◆ AIM OF THE EXERCISE ◆
Transcribe each entry below exactly. Pictures do not go in the copy.

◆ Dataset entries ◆
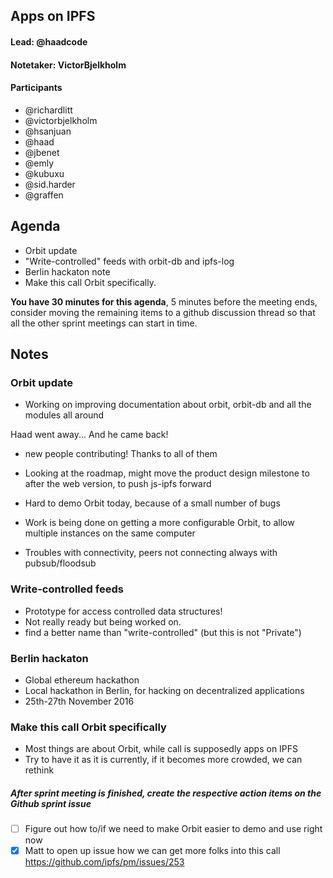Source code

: ## Apps on IPFS

#### Lead: @haadcode
#### Notetaker: VictorBjelkholm

#### Participants

- @richardlitt
- @victorbjelkholm
- @hsanjuan
- @haad
- @jbenet
- @emly
- @kubuxu
- @sid.harder
- @graffen

## Agenda

- Orbit update
- "Write-controlled" feeds with orbit-db and ipfs-log
- Berlin hackaton note
- Make this call Orbit specifically.

**You have 30 minutes for this agenda**, 5 minutes before the meeting ends, consider moving the remaining items to a github discussion thread so that all the other sprint meetings can start in time.

## Notes

### Orbit update

* Working on improving documentation about orbit, orbit-db and all the modules all around

Haad went away... And he came back!

* new people contributing! Thanks to all of them
* Looking at the roadmap, might move the product design milestone to after the web version, to push js-ipfs forward

* Hard to demo Orbit today, because of a small number of bugs
* Work is being done on getting a more configurable Orbit, to allow multiple instances on the same computer
* Troubles with connectivity, peers not connecting always with pubsub/floodsub

### Write-controlled feeds

* Prototype for access controlled data structures!
* Not really ready but being worked on. 
* find a better name than "write-controlled" (but this is not "Private")

### Berlin hackaton

* Global ethereum hackathon
* Local hackathon in Berlin, for hacking on decentralized applications
* 25th-27th November 2016

### Make this call Orbit specifically

* Most things are about Orbit, while call is supposedly apps on IPFS
* Try to have it as it is currently, if it becomes more crowded, we can rethink

##### After sprint meeting is finished, create the respective action items on the Github sprint issue

* [ ] Figure out how to/if we need to make Orbit easier to demo and use right now 
* [X] Matt to open up issue how we can get more folks into this call https://github.com/ipfs/pm/issues/253
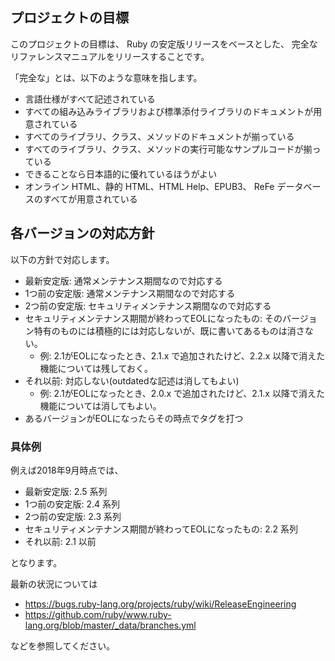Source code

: ## プロジェクトの目標

このプロジェクトの目標は、
Ruby の安定版リリースをベースとした、
完全なリファレンスマニュアルをリリースすることです。

「完全な」とは、以下のような意味を指します。

* 言語仕様がすべて記述されている
* すべての組み込みライブラリおよび標準添付ライブラリのドキュメントが用意されている
* すべてのライブラリ、クラス、メソッドのドキュメントが揃っている
* すべてのライブラリ、クラス、メソッドの実行可能なサンプルコードが揃っている
* できることなら日本語的に優れているほうがよい
* オンライン HTML、静的 HTML、HTML Help、EPUB3、
  ReFe データベースのすべてが用意されている

## 各バージョンの対応方針

以下の方針で対応します。

* 最新安定版: 通常メンテナンス期間なので対応する
* 1つ前の安定版: 通常メンテナンス期間なので対応する
* 2つ前の安定版: セキュリティメンテナンス期間なので対応する
* セキュリティメンテナンス期間が終わってEOLになったもの: そのバージョン特有のものには積極的には対応しないが、既に書いてあるものは消さない。
  * 例: 2.1がEOLになったとき、2.1.x で追加されたけど、2.2.x 以降で消えた機能については残しておく。
* それ以前: 対応しない(outdatedな記述は消してもよい)
  * 例: 2.1がEOLになったとき、2.0.x で追加されたけど、2.1.x 以降で消えた機能については消してもよい。
* あるバージョンがEOLになったらその時点でタグを打つ

### 具体例

例えば2018年9月時点では、

* 最新安定版: 2.5 系列
* 1つ前の安定版: 2.4 系列
* 2つ前の安定版: 2.3 系列
* セキュリティメンテナンス期間が終わってEOLになったもの: 2.2 系列
* それ以前: 2.1 以前

となります。

最新の状況については

* https://bugs.ruby-lang.org/projects/ruby/wiki/ReleaseEngineering
* https://github.com/ruby/www.ruby-lang.org/blob/master/_data/branches.yml

などを参照してください。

◆ WRITTEN ANSWER ◆
Source code

: ## Apps on IPFS

#### Lead: @haadcode
#### Notetaker: VictorBjelkholm

#### Participants

- @richardlitt
- @victorbjelkholm
- @hsanjuan
- @haad
- @jbenet
- @emly
- @kubuxu
- @sid.harder
- @graffen

## Agenda

- Orbit update
- "Write-controlled" feeds with orbit-db and ipfs-log
- Berlin hackaton note
- Make this call Orbit specifically.

**You have 30 minutes for this agenda**, 5 minutes before the meeting ends, consider moving the remaining items to a github discussion thread so that all the other sprint meetings can start in time.

## Notes

### Orbit update

* Working on improving documentation about orbit, orbit-db and all the modules all around

Haad went away... And he came back!

* new people contributing! Thanks to all of them
* Looking at the roadmap, might move the product design milestone to after the web version, to push js-ipfs forward

* Hard to demo Orbit today, because of a small number of bugs
* Work is being done on getting a more configurable Orbit, to allow multiple instances on the same computer
* Troubles with connectivity, peers not connecting always with pubsub/floodsub

### Write-controlled feeds

* Prototype for access controlled data structures!
* Not really ready but being worked on. 
* find a better name than "write-controlled" (but this is not "Private")

### Berlin hackaton

* Global ethereum hackathon
* Local hackathon in Berlin, for hacking on decentralized applications
* 25th-27th November 2016

### Make this call Orbit specifically

* Most things are about Orbit, while call is supposedly apps on IPFS
* Try to have it as it is currently, if it becomes more crowded, we can rethink

##### After sprint meeting is finished, create the respective action items on the Github sprint issue

* [ ] Figure out how to/if we need to make Orbit easier to demo and use right now 
* [X] Matt to open up issue how we can get more folks into this call https://github.com/ipfs/pm/issues/253
Source code

: ## プロジェクトの目標

このプロジェクトの目標は、
Ruby の安定版リリースをベースとした、
完全なリファレンスマニュアルをリリースすることです。

「完全な」とは、以下のような意味を指します。

* 言語仕様がすべて記述されている
* すべての組み込みライブラリおよび標準添付ライブラリのドキュメントが用意されている
* すべてのライブラリ、クラス、メソッドのドキュメントが揃っている
* すべてのライブラリ、クラス、メソッドの実行可能なサンプルコードが揃っている
* できることなら日本語的に優れているほうがよい
* オンライン HTML、静的 HTML、HTML Help、EPUB3、
  ReFe データベースのすべてが用意されている

## 各バージョンの対応方針

以下の方針で対応します。

* 最新安定版: 通常メンテナンス期間なので対応する
* 1つ前の安定版: 通常メンテナンス期間なので対応する
* 2つ前の安定版: セキュリティメンテナンス期間なので対応する
* セキュリティメンテナンス期間が終わってEOLになったもの: そのバージョン特有のものには積極的には対応しないが、既に書いてあるものは消さない。
  * 例: 2.1がEOLになったとき、2.1.x で追加されたけど、2.2.x 以降で消えた機能については残しておく。
* それ以前: 対応しない(outdatedな記述は消してもよい)
  * 例: 2.1がEOLになったとき、2.0.x で追加されたけど、2.1.x 以降で消えた機能については消してもよい。
* あるバージョンがEOLになったらその時点でタグを打つ

### 具体例

例えば2018年9月時点では、

* 最新安定版: 2.5 系列
* 1つ前の安定版: 2.4 系列
* 2つ前の安定版: 2.3 系列
* セキュリティメンテナンス期間が終わってEOLになったもの: 2.2 系列
* それ以前: 2.1 以前

となります。

最新の状況については

* https://bugs.ruby-lang.org/projects/ruby/wiki/ReleaseEngineering
* https://github.com/ruby/www.ruby-lang.org/blob/master/_data/branches.yml

などを参照してください。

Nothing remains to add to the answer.